Lift’s Comet support, in particular, is a blessing for the
kind of data-crunching back-end web sites we typically get
involved in.
Importing data from uploaded files, for example,
frequently causes trouble. An import can take from a few
seconds to a few minutes depending on the size of the file
and the complexity of the data processing and validation
involved. If the import takes more than a few seconds
there is an increasing risk that the web browser will time
out. If this happens we fail, because the user won’t know
whether the import succeeded or not. Lift’s Comet actors
provide a simple way around this problem. But before
describing how they work, let’s quickly go over Comet and actors.
Comet is a way of doing push notifications over HTTP,
which on the face of it appears to only support pull.
Without the jargon, this means a way of allowing the
server to send information to the web browser when that
information is ready, not when the web browser checks for
it. This gives us a better interface, as the UI can
instantly reflect new data, and better resource
consumption, as the client doesn’t have to continuously
poll the server.
There are two or three common ways of implementing Comet. Lift uses a mechanism called “long polling”, which
implements Comet using plain old AJAX. As soon as the web
page loads, the web browser sends an XMLHTTP request to
the server. Instead of replying immediately the server
keeps the connection around until it has information to
push back. When information is available, the web server
responds to the HTTP request, and the browser processes
the response and immediately makes another request. In
other words, long polling uses HTTP’s pull mechanism to
simulate push communication. This is all well and good,
but it immediately raises two issues: how do we manage a
large number of open, but idle, connections without
swamping the server, and what programming model do we use
to manage the additional complexity of Comet applications.
Handing many idle open connections is relatively simple.
The traditional model is to use one thread per request,
but this doesn’t scale when many requests are idle for
long periods. All modern operating systems provide a
scalable event notification system, such as epoll or kqueue, allowing a single thread to simultaneously monitor many
connections for data. The JVM provides access to these
systems via the Selector abstraction in the NIO package. All this is taken care of in the web framework,
so the application programmer does not need to be aware of
it. (Note that other languages present the same facilities
in different ways. Erlang, for example, presents all IO
operations as blocking, but the implementation uses the
same scalable non-blocking OS services as the JVM. Erlang
can do this as it doesn’t use as many resources per thread
as the JVM does.

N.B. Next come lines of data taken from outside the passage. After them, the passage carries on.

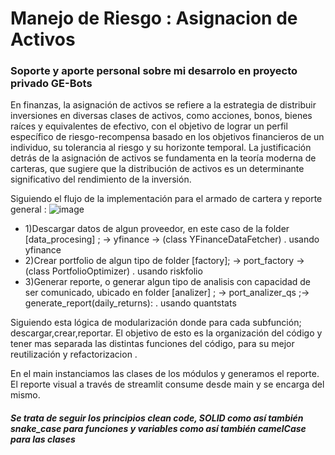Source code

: <h1>
  Manejo de Riesgo : Asignacion de Activos 
</h1>
<h3>Soporte y aporte personal sobre mi desarrolo en proyecto privado GE-Bots</h3>
En finanzas, la asignación de activos se refiere a la estrategia de distribuir inversiones en diversas clases de activos,
como acciones, bonos, bienes raíces y equivalentes de efectivo, con el objetivo de lograr un perfil específico de riesgo-recompensa
basado en los objetivos financieros de un individuo, su tolerancia al riesgo y su horizonte temporal. La justificación detrás de
la asignación de activos se fundamenta en la teoría moderna de carteras, que sugiere que la distribución de activos es un determinante significativo del rendimiento de la inversión.

Siguiendo el flujo de la implementación para el armado de cartera y reporte general :
![image](https://github.com/Pana-Onnti/manejo_de_riesgo/assets/97043308/329f8a23-999c-425e-b2ca-df8906020506)

<ul>
<li>1)Descargar datos de algun proveedor, en este caso de la folder [data_procesing] ; -> yfinance -> (class YFinanceDataFetcher)
. usando yfinance </li>
  
<li>2)Crear portfolio de algun tipo de folder [factory]; -> port_factory ->(class PortfolioOptimizer)
. usando riskfolio </li>
<li>3)Generar reporte, o generar algun tipo de analisis con capacidad de ser comunicado, ubicado en folder [analizer] ; -> port_analizer_qs ;-> generate_report(daily_returns):
. usando quantstats</li>
</ul>
Siguiendo esta lógica de modularización donde para cada subfunción; descargar,crear,reportar.
El objetivo de esto es la organización del código y tener mas separada las distintas funciones del código, para su mejor reutilización y refactorizacion .

En el main instanciamos las clases de los módulos y generamos el reporte.
El reporte visual a través de streamlit consume desde main y se encarga del mismo.

<h5>Se trata de seguir los principios clean code, SOLID como así también snake_case para funciones y variables como así también camelCase para las clases</h5>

This is an appealing choice as it
provides a uniformity not found on the JVM, but impacts
how Erlang handles multicore.)
More relevant to the application programmer is the
programming model used for Comet, and this is where actors
come in. An actor is basically a thread with the important
restriction that it only communicates with the outside
world via messages. To ask an actor to do something, you
send it a message. This is rather like a method call,
except that the actor queues the message and processes it
asynchronously. When an actor wants to communicate with
another resource, it sends that resource a message. Since
actors never share state with each other, there is never a
need to lock resources to avoid concurrent access. This is
a great model because all the complexities of programming
with locks disappear. If you are interested in more
information on the actor model in Scala try here for the original papers, here for the Akka framework and here for a bit on Lift’s actors.
Actors are a natural fit for Comet. On the server each
Comet connection is handled by a Comet actor, whose job it is to manage communication with a connected
browser. Each actor is bound to a single user’s session,
but actors persist across web requests. We can
asynchronously send an actor messages (whether the user is
looking at the web page or not), and have the actor buffer
them for transmission to the browser. This means we’ve got
almost all of our file upload functionality straight out
of the box, without having to do any particularly tricky
development.
We put a proof-of-concept of the file uploader on Github. The basic structure of the code is:
-
When a file is uploaded it is handed off to a thread for
processing, and a Comet actor is started to communicate
with the client.
-
The processing thread periodically sends messages to the
actor, informing it of progress on the file upload.
-
The Comet actor in turn communicates progress to the
client.
The great thing about this arrangement is that the user
can navigate away from the page without aborting the file
upload, and if they later return to the page they will get
a progress update. It makes for a very pleasant UI.